The old fees were calculated in increments of 1,000 to 1,500 square feet, resulting in significant jumps in fees from one increment to the next. A 3,900-square-foot home would have been charged a fee of $3,835, and a 4,000-square-foot home would have been charged $9,232.
“We all heard the legitimate protest that ‘If my house is 900 square feet, I pay this price, and then the square footage goes up 100 feet, and now I’m paying nearly double?” said Gazunis.
Under the new fees, that same 3,900-square-foot home will be charged $3,906 and a 4,000-square-foot home will be charged $4,084.
 The linkage fees for commercial properties were also adjusted to reflect a decrease in the workers per household and the number of workers generated per 1,000 square feet.

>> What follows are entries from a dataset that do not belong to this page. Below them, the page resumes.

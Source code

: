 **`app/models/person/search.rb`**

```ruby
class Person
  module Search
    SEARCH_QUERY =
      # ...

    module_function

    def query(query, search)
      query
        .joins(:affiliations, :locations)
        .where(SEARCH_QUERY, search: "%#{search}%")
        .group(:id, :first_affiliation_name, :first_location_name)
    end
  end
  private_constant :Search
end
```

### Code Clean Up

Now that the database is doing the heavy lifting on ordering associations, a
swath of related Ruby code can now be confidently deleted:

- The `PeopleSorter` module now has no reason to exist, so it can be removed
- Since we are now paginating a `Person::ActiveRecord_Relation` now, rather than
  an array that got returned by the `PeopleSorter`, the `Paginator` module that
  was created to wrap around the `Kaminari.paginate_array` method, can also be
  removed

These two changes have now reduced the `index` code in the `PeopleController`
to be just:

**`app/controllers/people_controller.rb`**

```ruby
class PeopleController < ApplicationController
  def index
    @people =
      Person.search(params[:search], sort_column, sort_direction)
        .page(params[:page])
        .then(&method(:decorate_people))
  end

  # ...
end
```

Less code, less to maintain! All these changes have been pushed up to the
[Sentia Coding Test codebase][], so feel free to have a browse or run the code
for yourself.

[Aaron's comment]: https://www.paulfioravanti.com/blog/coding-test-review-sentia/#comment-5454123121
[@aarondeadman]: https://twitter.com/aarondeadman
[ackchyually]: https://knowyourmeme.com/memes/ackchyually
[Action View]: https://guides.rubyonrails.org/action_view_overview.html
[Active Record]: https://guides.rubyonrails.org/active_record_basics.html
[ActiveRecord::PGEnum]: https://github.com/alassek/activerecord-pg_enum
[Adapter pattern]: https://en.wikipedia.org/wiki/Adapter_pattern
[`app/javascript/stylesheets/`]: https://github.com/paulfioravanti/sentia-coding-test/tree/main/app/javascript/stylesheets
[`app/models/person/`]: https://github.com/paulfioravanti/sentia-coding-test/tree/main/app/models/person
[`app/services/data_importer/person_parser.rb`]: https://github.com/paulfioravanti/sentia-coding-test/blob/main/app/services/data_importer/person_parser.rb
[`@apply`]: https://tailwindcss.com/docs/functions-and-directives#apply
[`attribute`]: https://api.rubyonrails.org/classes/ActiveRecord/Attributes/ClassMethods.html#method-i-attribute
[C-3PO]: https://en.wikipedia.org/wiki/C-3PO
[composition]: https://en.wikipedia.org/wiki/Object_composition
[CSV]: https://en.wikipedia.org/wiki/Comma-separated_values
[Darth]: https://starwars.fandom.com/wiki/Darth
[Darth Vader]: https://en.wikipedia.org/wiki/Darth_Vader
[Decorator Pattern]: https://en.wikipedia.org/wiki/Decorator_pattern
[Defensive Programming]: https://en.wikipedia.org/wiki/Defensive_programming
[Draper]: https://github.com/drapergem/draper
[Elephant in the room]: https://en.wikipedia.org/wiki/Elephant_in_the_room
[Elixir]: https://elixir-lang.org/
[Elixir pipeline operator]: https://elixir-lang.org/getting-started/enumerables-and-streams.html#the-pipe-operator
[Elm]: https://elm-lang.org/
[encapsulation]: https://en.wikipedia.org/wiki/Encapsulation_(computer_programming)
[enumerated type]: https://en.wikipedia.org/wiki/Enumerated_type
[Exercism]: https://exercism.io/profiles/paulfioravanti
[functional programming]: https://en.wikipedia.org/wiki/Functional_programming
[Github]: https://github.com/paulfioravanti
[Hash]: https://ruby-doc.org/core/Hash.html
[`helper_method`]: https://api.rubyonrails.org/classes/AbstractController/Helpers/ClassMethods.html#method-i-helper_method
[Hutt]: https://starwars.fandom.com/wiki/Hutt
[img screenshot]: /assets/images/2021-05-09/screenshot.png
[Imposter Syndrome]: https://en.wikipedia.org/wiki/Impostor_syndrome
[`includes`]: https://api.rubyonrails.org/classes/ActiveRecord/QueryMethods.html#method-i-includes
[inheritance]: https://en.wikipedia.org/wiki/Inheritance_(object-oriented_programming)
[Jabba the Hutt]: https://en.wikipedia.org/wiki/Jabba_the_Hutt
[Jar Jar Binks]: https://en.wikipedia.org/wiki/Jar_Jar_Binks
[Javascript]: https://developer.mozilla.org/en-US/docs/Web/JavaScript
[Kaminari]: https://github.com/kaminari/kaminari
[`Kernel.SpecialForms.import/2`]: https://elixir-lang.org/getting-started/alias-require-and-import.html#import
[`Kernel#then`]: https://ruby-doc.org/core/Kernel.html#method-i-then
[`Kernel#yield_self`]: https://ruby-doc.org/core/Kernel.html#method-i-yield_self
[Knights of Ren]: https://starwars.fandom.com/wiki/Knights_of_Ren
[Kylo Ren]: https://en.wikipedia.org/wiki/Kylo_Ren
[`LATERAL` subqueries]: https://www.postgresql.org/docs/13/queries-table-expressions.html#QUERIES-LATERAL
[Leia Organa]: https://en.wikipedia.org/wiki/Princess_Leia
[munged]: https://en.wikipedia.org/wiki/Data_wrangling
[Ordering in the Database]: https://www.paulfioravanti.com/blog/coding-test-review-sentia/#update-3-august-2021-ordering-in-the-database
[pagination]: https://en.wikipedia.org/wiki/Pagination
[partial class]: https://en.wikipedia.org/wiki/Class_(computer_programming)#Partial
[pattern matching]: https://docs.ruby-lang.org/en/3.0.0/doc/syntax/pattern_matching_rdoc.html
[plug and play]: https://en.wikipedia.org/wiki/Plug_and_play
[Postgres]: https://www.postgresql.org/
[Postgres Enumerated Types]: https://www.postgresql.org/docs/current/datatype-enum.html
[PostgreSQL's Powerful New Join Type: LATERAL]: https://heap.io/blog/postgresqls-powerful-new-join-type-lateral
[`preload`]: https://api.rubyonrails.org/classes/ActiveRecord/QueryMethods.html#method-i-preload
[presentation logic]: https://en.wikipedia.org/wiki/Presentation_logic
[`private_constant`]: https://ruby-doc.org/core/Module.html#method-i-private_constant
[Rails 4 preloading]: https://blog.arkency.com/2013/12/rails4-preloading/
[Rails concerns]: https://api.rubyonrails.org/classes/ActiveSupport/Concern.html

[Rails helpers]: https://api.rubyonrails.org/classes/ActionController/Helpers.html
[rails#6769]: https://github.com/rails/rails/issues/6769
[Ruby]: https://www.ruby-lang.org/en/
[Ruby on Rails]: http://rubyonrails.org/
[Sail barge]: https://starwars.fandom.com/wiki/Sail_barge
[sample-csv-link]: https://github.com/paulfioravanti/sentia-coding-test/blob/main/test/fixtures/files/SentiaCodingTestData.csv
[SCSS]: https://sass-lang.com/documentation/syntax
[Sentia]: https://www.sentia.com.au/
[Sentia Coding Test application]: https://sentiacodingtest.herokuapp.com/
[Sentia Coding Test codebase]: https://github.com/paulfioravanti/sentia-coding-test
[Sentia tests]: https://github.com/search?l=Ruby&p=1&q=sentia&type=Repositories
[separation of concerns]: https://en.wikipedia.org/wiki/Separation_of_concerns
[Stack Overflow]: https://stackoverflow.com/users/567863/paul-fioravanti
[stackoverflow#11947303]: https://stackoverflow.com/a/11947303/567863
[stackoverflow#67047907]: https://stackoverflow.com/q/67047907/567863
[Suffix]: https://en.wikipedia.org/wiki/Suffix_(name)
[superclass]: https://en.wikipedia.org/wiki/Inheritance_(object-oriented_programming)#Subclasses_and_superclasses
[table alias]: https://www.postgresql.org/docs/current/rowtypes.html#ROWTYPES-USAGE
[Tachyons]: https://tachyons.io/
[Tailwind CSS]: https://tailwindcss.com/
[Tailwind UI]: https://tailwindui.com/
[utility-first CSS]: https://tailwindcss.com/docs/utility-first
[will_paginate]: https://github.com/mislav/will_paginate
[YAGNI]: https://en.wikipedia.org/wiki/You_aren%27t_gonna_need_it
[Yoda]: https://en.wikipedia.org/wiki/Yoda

That lowered the fee from $1,990 per 1,000 square feet to $1,785, or roughly $1.79 per square foot.
“I like the fact that it’s going down, and certainly on the commercial side I’d like to see it as low as we can get it. I know the argument is that they create jobs, but that’s what we want—that they create jobs,” said Commissioner Phil Chamberland.
The commissioners approved the new, lower fees just as Crested Butte is considering a significant increase in its affordable housing fees. But Gazunis cautions that comparing the county to a municipality is like comparing apples and oranges.
The county intentionally keeps the mitigation rate for affordable housing at 1 percent because the Gallagher Amendment dictates that businesses pay higher property taxes than residential properties. The state assesses residential properties at 7.96 percent, and commercial properties at 29 percent.
At the county level, then, businesses are paying a disproportionate amount of property taxes. Towns collect sales tax instead of property taxes, and that same discrepancy does not exist.
“So years ago, the commissioners decided to keep the mitigation rate [for linkage fees] as low as they could possibly go,” Gazunis said. “ The important thing is, don’t compare the county to Crested Butte because it’s apples and oranges.”
The county’s new fees are retroactive to March 1 of this year, when the new data used to calculate them became available. Gazunis did not want the time it took for the county to analyze that data to penalize residents.
“The most recent data became available in March, so I feel people who paid off of the older chart were not being served in our community with our latest and best effort,” she said.